Reproduce every record below exactly as written, but leave out any pictures.

:: DATA

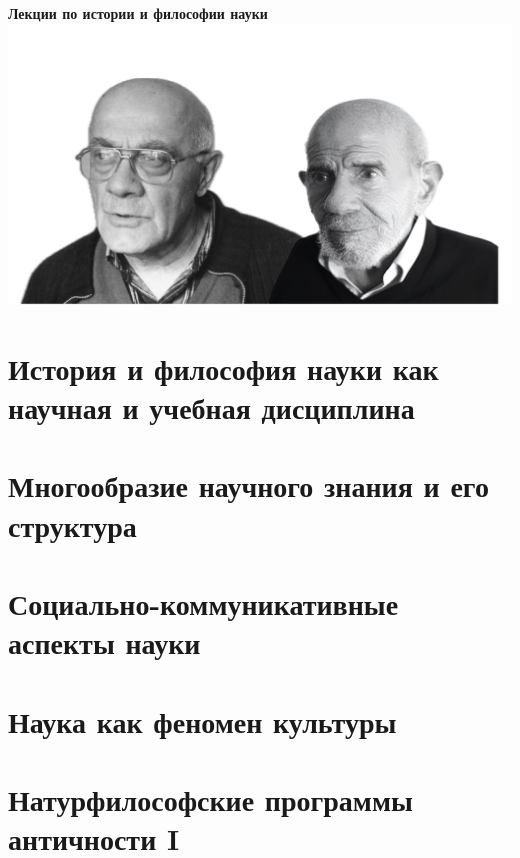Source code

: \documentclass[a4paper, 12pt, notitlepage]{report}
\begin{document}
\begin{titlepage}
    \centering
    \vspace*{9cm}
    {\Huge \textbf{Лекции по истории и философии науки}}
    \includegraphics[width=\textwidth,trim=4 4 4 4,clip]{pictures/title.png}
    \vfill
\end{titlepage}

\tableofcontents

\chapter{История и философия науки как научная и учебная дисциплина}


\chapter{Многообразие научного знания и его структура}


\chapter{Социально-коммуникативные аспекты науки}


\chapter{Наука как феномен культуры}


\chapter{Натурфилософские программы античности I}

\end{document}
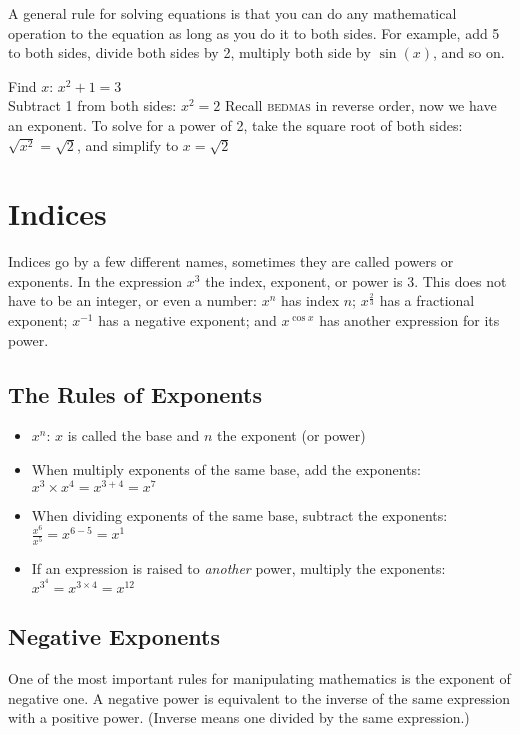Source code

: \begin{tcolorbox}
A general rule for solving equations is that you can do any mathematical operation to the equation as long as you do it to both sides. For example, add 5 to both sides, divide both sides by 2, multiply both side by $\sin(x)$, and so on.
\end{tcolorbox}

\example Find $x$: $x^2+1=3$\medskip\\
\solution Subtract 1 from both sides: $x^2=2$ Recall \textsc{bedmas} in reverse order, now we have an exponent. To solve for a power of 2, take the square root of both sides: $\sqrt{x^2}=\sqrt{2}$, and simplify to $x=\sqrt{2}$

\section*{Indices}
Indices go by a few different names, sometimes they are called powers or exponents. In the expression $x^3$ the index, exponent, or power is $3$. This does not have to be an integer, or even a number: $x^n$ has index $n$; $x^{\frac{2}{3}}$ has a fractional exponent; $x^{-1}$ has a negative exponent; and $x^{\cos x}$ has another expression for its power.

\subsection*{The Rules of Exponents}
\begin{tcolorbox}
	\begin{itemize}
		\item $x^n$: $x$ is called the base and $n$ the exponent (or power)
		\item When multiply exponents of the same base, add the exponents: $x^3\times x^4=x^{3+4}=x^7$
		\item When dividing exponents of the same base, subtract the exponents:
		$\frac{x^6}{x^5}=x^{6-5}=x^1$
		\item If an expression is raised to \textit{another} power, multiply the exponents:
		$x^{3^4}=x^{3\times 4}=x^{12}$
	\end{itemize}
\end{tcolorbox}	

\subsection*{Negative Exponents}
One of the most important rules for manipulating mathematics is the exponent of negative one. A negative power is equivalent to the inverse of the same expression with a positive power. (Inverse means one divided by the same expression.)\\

::::

- [RESPONSE BELOW]:
Source code

: \documentclass[a4paper, 12pt, notitlepage]{report}
\begin{document}
\begin{titlepage}
    \centering
    \vspace*{9cm}
    {\Huge \textbf{Лекции по истории и философии науки}}
    \includegraphics[width=\textwidth,trim=4 4 4 4,clip]{pictures/title.png}
    \vfill
\end{titlepage}

\tableofcontents

\chapter{История и философия науки как научная и учебная дисциплина}


\chapter{Многообразие научного знания и его структура}


\chapter{Социально-коммуникативные аспекты науки}


\chapter{Наука как феномен культуры}


\chapter{Натурфилософские программы античности I}

\end{document}
Source code

: \begin{tcolorbox}
A general rule for solving equations is that you can do any mathematical operation to the equation as long as you do it to both sides. For example, add 5 to both sides, divide both sides by 2, multiply both side by $\sin(x)$, and so on.
\end{tcolorbox}

\example Find $x$: $x^2+1=3$\medskip\\
\solution Subtract 1 from both sides: $x^2=2$ Recall \textsc{bedmas} in reverse order, now we have an exponent. To solve for a power of 2, take the square root of both sides: $\sqrt{x^2}=\sqrt{2}$, and simplify to $x=\sqrt{2}$

\section*{Indices}
Indices go by a few different names, sometimes they are called powers or exponents. In the expression $x^3$ the index, exponent, or power is $3$. This does not have to be an integer, or even a number: $x^n$ has index $n$; $x^{\frac{2}{3}}$ has a fractional exponent; $x^{-1}$ has a negative exponent; and $x^{\cos x}$ has another expression for its power.

\subsection*{The Rules of Exponents}
\begin{tcolorbox}
	\begin{itemize}
		\item $x^n$: $x$ is called the base and $n$ the exponent (or power)
		\item When multiply exponents of the same base, add the exponents: $x^3\times x^4=x^{3+4}=x^7$
		\item When dividing exponents of the same base, subtract the exponents:
		$\frac{x^6}{x^5}=x^{6-5}=x^1$
		\item If an expression is raised to \textit{another} power, multiply the exponents:
		$x^{3^4}=x^{3\times 4}=x^{12}$
	\end{itemize}
\end{tcolorbox}	

\subsection*{Negative Exponents}
One of the most important rules for manipulating mathematics is the exponent of negative one. A negative power is equivalent to the inverse of the same expression with a positive power. (Inverse means one divided by the same expression.)\\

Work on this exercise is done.